そんな中、2016年夏の選手権出場を懸けた県大会で小倉工業は70校によるトーナメントの16強まで進出した。さらに同年秋は、2017年選抜大会の県予選でベスト4まで進み、準決勝で東海大福岡と僅差の勝負を展開した。この準決勝は9回に降雨コールドとなり再試合が行われたが、その2試合を通じて失点3と、投手力を含めた守備面にかつての強さが垣間見えた。

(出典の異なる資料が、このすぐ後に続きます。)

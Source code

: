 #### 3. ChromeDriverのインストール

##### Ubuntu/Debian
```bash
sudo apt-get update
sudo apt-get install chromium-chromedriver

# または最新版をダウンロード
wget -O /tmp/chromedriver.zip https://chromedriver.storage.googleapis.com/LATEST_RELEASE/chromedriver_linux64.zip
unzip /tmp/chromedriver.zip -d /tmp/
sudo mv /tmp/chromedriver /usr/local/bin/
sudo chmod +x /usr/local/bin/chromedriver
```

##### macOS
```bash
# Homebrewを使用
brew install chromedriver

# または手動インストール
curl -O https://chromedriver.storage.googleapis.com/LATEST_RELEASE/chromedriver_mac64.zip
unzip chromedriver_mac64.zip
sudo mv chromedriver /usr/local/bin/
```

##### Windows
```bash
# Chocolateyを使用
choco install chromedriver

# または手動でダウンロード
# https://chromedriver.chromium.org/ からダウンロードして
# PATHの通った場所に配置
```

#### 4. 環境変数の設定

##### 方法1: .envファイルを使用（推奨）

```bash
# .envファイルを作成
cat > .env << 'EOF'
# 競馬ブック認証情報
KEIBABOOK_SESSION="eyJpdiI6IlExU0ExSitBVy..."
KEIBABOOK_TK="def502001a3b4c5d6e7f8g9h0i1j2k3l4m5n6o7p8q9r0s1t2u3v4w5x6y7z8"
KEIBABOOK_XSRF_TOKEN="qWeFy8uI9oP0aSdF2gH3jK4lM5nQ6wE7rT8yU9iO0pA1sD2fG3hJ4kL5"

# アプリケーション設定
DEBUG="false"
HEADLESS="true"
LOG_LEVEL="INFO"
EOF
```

幻に消えた21世紀枠、そして夏の選手権へ試される真の実力

2016年の県大会で健闘した小倉工業高校は、2017年春の選抜に出場できる21世紀枠の候補として推薦を受けた。各都道府県から1校ずつ推薦される21世紀枠は、最終的に3校まで絞られる狭き門だ。小倉工業にとっては、激戦区の福岡にあって秋の県大会4強という実力と、学校全体でもたらしている地域、社会への貢献も見逃せないポイントだった。
しかし、21世紀枠の3校は岩手県の不来方、高知県の中村、岐阜県の多治見に決定、高野連は小倉工業を選出しなかった。複雑な要素も絡む21世紀枠は、野球部員の力だけでは及ばない出場資格でもあるのだ。
ただ、小倉工業野球部が強さを身につけてきたことは事実だ。選抜の出場から漏れた悔しさは、実力で勝ち取れる夏の選手権出場に繋がるはずだ。

まとめ

昨秋の県大会を見る限り、小倉工業高校野球部にはかつて甲子園の常連だった頃に似た守り勝つスタイルが定着しつつあるようだ。 夏の甲子園出場に向けて、磨きのかかった守備力と接戦の強さを見せつけてほしい。